2000年代のタイガー — ゴルフ史上最強の時代
2000年代のタイガー・ウッズは文字通り「史上最強」でした。2000年に3つのメジャーを含む年間9勝、2001年にはマスターズを加えて史上初のメジャー4連覇「タイガースラム」を達成。2000-2009年の10年間でPGAツアー通算56勝、メジャー10勝という驚異的な記録を残しています。
この時代のタイガーは、Nike Golf全面バックアップのもと、クラブ開発にも深く関与。シャフトへのこだわりは既にこの時代から始まっており、ヘッドスピード53m/s超のパワーを制御するための用具選びが徹底されていました。
2000-2002年のセッティング(タイガースラム期)
ドライバー
Titleist 975D(8.5°)
シャフト: Grafalloy ProLaunch Blue 65TX
3番ウッド
Titleist 975F(15°)
シャフト: Grafalloy ProLaunch Blue 75TX
アイアン(2I〜PW)
Titleist 681T(タイガー専用プロト)
シャフト: True Temper Dynamic Gold X100
ウェッジ
Titleist Vokey 250.08(56°/60°)
シャフト: True Temper Dynamic Gold X100
パター
Scotty Cameron Newport 2 GSS
ボール
Nike Tour Accuracy TW
この時代の注目はTitleistのドライバー + DG X100のアイアン。まだカーボンドライバーシャフトの選択肢が少なく、Grafalloy ProLaunch Blueは当時のツアー定番。パターのScotty Cameron GSSは2002年から現在まで20年以上使い続けている相棒。
2003-2009年のセッティング(Nike全盛期)
ドライバー
Nike SasQuatch SUMO²(9.5°)→ Nike VR Pro(8.5°)

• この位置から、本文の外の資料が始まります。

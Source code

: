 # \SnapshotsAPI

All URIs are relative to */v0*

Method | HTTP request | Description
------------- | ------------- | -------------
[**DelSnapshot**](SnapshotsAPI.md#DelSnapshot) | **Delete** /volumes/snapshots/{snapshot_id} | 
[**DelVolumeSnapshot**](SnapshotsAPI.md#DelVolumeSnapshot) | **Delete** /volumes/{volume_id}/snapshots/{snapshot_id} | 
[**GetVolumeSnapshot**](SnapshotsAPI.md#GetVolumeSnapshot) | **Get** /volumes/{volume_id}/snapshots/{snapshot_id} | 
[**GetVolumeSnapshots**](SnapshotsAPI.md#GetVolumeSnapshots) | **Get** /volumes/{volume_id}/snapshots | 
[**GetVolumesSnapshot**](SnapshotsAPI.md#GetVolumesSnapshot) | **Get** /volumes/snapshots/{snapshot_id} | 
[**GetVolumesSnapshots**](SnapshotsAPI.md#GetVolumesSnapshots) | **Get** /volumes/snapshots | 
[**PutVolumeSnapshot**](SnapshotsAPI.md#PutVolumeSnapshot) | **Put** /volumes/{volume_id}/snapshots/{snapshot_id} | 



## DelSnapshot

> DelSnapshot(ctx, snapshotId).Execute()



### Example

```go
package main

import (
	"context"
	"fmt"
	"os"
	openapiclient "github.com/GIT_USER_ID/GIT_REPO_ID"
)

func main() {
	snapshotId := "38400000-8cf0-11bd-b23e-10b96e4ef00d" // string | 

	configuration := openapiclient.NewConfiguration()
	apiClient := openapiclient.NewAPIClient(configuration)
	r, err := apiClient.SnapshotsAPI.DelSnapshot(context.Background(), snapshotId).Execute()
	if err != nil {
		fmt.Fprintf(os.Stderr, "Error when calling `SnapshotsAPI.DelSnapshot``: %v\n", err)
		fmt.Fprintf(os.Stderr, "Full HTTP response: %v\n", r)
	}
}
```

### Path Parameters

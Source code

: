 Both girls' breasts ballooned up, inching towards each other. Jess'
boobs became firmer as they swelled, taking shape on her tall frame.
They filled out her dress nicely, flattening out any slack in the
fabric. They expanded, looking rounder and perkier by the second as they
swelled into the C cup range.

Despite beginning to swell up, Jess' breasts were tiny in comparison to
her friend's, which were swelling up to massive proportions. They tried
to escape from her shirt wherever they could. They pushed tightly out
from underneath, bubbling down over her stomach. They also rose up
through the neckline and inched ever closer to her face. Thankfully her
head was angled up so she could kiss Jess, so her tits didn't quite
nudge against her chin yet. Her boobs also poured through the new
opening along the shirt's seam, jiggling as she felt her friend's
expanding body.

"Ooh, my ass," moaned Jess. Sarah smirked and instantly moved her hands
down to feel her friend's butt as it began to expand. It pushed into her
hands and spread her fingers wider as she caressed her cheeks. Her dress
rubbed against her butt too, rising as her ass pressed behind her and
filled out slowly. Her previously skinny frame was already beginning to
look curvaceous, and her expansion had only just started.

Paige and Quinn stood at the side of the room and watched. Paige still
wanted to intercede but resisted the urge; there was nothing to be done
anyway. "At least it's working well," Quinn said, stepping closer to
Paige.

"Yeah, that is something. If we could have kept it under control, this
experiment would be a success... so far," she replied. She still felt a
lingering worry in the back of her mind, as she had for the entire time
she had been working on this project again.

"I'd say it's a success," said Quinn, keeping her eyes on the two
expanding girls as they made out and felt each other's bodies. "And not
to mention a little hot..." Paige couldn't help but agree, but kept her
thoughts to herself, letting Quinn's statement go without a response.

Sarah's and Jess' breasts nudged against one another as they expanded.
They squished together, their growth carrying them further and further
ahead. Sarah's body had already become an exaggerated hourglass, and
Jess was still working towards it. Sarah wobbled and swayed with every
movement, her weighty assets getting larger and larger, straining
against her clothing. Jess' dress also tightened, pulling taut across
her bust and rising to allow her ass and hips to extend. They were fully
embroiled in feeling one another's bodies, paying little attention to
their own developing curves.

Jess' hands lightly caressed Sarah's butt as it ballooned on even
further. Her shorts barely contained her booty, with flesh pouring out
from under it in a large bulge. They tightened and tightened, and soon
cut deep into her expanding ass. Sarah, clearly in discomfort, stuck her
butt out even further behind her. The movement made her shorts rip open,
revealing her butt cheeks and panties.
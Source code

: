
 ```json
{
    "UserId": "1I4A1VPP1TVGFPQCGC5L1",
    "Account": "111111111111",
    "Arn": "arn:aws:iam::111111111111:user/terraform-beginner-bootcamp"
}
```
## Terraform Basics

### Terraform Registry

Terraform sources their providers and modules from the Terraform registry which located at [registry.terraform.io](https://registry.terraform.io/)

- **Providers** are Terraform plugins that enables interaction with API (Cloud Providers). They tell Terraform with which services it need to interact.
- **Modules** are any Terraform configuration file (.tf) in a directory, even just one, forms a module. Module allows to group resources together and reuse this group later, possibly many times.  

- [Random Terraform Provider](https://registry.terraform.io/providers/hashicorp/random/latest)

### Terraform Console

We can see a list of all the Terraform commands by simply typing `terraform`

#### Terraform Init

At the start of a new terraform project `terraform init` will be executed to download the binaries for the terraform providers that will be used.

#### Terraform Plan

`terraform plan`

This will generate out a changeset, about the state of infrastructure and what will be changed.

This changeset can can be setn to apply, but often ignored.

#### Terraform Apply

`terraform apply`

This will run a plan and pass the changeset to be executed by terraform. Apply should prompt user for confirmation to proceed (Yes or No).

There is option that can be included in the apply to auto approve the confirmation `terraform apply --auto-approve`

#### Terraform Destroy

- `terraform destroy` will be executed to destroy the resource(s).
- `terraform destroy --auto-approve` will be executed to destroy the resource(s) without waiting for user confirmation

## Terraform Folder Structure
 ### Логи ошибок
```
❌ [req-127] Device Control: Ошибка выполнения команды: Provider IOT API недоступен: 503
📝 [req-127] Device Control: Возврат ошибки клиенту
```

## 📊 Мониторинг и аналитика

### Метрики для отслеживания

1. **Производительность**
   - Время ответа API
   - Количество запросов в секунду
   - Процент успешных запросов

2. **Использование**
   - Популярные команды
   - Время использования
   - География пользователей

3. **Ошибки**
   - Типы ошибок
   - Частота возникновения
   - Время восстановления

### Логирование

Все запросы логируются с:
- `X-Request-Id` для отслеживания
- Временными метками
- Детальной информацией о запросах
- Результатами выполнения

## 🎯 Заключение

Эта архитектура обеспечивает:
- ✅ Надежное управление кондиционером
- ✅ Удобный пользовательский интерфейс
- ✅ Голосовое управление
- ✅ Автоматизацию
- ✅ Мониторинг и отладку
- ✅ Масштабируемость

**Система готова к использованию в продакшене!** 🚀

シャフト: Mitsubishi Diamana White Board 83TX → Mitsubishi Diamana D+ White Board 73TX
3番ウッド
Nike CPR / NDS
シャフト: Mitsubishi Diamana White Board
アイアン(3I〜PW)
Nike VR Pro Blade(タイガープロト)
シャフト: True Temper Dynamic Gold Tour Issue X100
ウェッジ
Nike VR(56°/60°)
シャフト: True Temper Dynamic Gold Tour Issue X100
パター
Scotty Cameron Newport 2 GSS
ボール
Nike One Tour TW
2003年にNikeと用具全面契約を結び、ドライバーもNikeに。シャフトは三菱ケミカルDiamanaに移行し、ここからDiamanaとの20年近い関係が始まりました。White Board(ホワイトボード)はツアープロ専用のカスタム品で、市販品とは重量・剛性が異なります。
アイアンシャフトのDG Tour Issueも2000年代後半から導入。通常のDG X100より手元側の剛性が高く、プロのパワーに対応するチューニングが施されています。
2000年代タイガーのシャフトから学べること
2000年代のタイガーのシャフト選びからアマチュアが学べるポイント:
1. 「信頼」でシャフトを選ぶ
Titleist時代のGrafalloyからNike時代のDiamanaへ。メーカーが変わっても、シャフトは慎重に選定。特にDiamanaとの出会いが、その後20年間の信頼関係のスタートでした。
2. ドライバー=TX、アイアン=X100のシンプルな構成
HS53m/s超のタイガーでも、シャフトの種類はシンプル。ドライバーはカーボン1本、アイアンはDG X100で全番手統一。複雑に組み合わせるよりも、信頼できるシャフトで統一するのがプロの基本。
3. パターだけは変えない
2002年から現在まで同じScotty Cameron GSS。道具を変えない「不変の軸」を1本持つことで、他のクラブ変更時も基準がブレません。